I have a special case for searching inside the elasticsearch. I also had a deep look into the documentation, tokenizer (n-gram, edge-ngram), queries etc. and the stackoverflow search, but without result.

Background I have a small index with some string fields (eq. name, street, city, email).

And a query like

Lorem ipsum dolor sit amet, consectetuer adipiscing elit. Aenean commodo ligula eget dolor. Aenean massa. Cum sociis natoque penatibus et magnis dis parturient montes, nascetur ridiculus mus. Donec quam felis, ultricies nec, pellentesque eu, pretium quis, sem. Nulla consequat My-Name quis My-Street. Donec pede justo, fringilla vel, aliquet nec, vulputate eget, arcu. In enim justo, rhoncus ut, imperdiet a, venenatis vitae, justo. Nullam dictum felis eu pede mollis pretium. Integer tincidunt. Cras dapibus. Vivamus elementum semper nisi. Aenean vulputate eleifend tellus. Aenean leo ligula, porttitor eu, con

What I want is to search with the values from the index inside the query.

So if I have an entry in the index with name = "My-Name" or street = "My-Street" this entry should be returned.

The closest post which I could found was Search ElasticSearch field contained in a value, but the tokenizer just split the values from the index, i need more like a substring-search in the query.

Thanks and best regards Simon

1

1 Answers

0
votes

Found a possible (but not high-performance) solution:

1.) Set an n-gram filter only for the search-analyzer.

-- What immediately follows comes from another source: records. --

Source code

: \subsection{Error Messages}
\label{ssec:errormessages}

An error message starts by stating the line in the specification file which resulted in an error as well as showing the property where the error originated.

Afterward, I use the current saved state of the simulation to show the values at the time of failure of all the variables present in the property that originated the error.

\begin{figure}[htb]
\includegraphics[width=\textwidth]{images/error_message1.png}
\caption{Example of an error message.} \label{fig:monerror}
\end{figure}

Index-analyzer is still "standard":

  • setting:

    "analysis": {
        "filter": {
            "desc_ngram": {
                "type": "ngram",
                "min_gram": 3,
                "max_gram": 50
            }
        },
        "analyzer": {
            "search_ngram": {
                "type": "custom",
                "tokenizer": "keyword",
                "filter": [ "desc_ngram", "lowercase" ]
            }
        }
    }
    
  • mapping

    "user": {
        "properties": {
            "street": {
                "type": "string",
                "analyzer": "standard",
                "search-analyzer": "search_ngram"
            }
        }...
    }
    

2.)Split the input-text into small blocks (about 47 chars)

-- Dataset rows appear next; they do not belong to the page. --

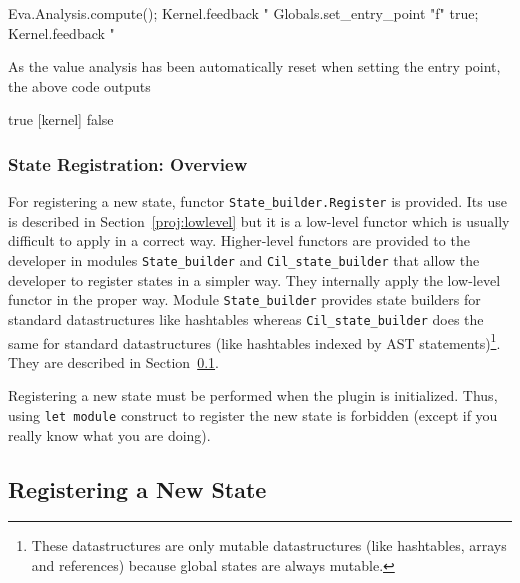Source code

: \begin{itemize}
\begin{example}
\begin{ocamlcode}
Eva.Analysis.compute();
Kernel.feedback "%
Globals.set_entry_point "f" true;
Kernel.feedback "%
\end{ocamlcode}
As the value analysis has been automatically reset when setting the entry point,
the above code outputs
\begin{logs}
[kernel] true
[kernel] false
\end{logs}
\end{example}
\end{itemize}

\subsubsection{State Registration: Overview}

For registering a new state, functor
\texttt{State\_builder.Register} is
provided. Its use is described in Section~\ref{proj:lowlevel} but it is a
low-level functor which is usually difficult to apply in a correct
way. Higher-level functors are provided to the developer in modules
\texttt{State\_builder} and
\texttt{Cil\_state\_builder} that allow the
developer to register states in a simpler way. They internally apply the
low-level functor in the proper way. Module \texttt{State\_builder} provides
state builders for standard \caml datastructures like
hashtables whereas \texttt{Cil\_state\_builder} does the same
for standard \cil datastructures (like hashtables indexed by AST
statements)\footnote{These datastructures are only mutable datastructures (like
  hashtables, arrays and references) because global states are always
  mutable.}. They are described in Section~\ref{proj:computation}.

\begin{important}
  Registering a new state must be performed when the plugin is
  initialized. Thus, using \caml \texttt{let module} construct to
  register the new state is forbidden (except if you really know what
  you are doing).
\end{important}

\subsection{Registering a New State}\label{proj:computation}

String subtext = request.post.getText().substring(startIndex, offset);

3.) Fire-up an ordinary query to the elasticsearch for each block (Do this in an asynchronous manner)

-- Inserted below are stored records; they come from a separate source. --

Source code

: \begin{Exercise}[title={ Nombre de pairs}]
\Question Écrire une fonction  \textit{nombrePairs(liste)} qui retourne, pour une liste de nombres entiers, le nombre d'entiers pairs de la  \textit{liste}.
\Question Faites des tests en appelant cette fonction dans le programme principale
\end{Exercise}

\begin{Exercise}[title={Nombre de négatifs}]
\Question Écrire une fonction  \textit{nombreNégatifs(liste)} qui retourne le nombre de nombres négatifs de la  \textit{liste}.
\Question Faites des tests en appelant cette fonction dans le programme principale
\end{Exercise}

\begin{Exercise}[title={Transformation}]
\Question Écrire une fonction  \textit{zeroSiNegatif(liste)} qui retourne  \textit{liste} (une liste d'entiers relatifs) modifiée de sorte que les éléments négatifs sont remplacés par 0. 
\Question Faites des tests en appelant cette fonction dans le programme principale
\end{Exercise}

        return CompletableFuture.supplyAsync(() -> {

        SearchRequestBuilder search = this.prepareSearch()
                .setQuery(QueryBuilders.queryStringQuery(textToAnalyze))
                .setSize(100);

        SearchResponse response = search.get();
        UserHit result = transformToHitFrom(response, UserHit.class);
        return result;
    }).exceptionally(e -> {
        logger.error("Error occurred while searching for user", e);
        UserHit result = new UserHit();
        return result;
    });

I did not perform a performance-test yet, but I hope that this solution has a better performance than the standard substring method. We will test this in the following days.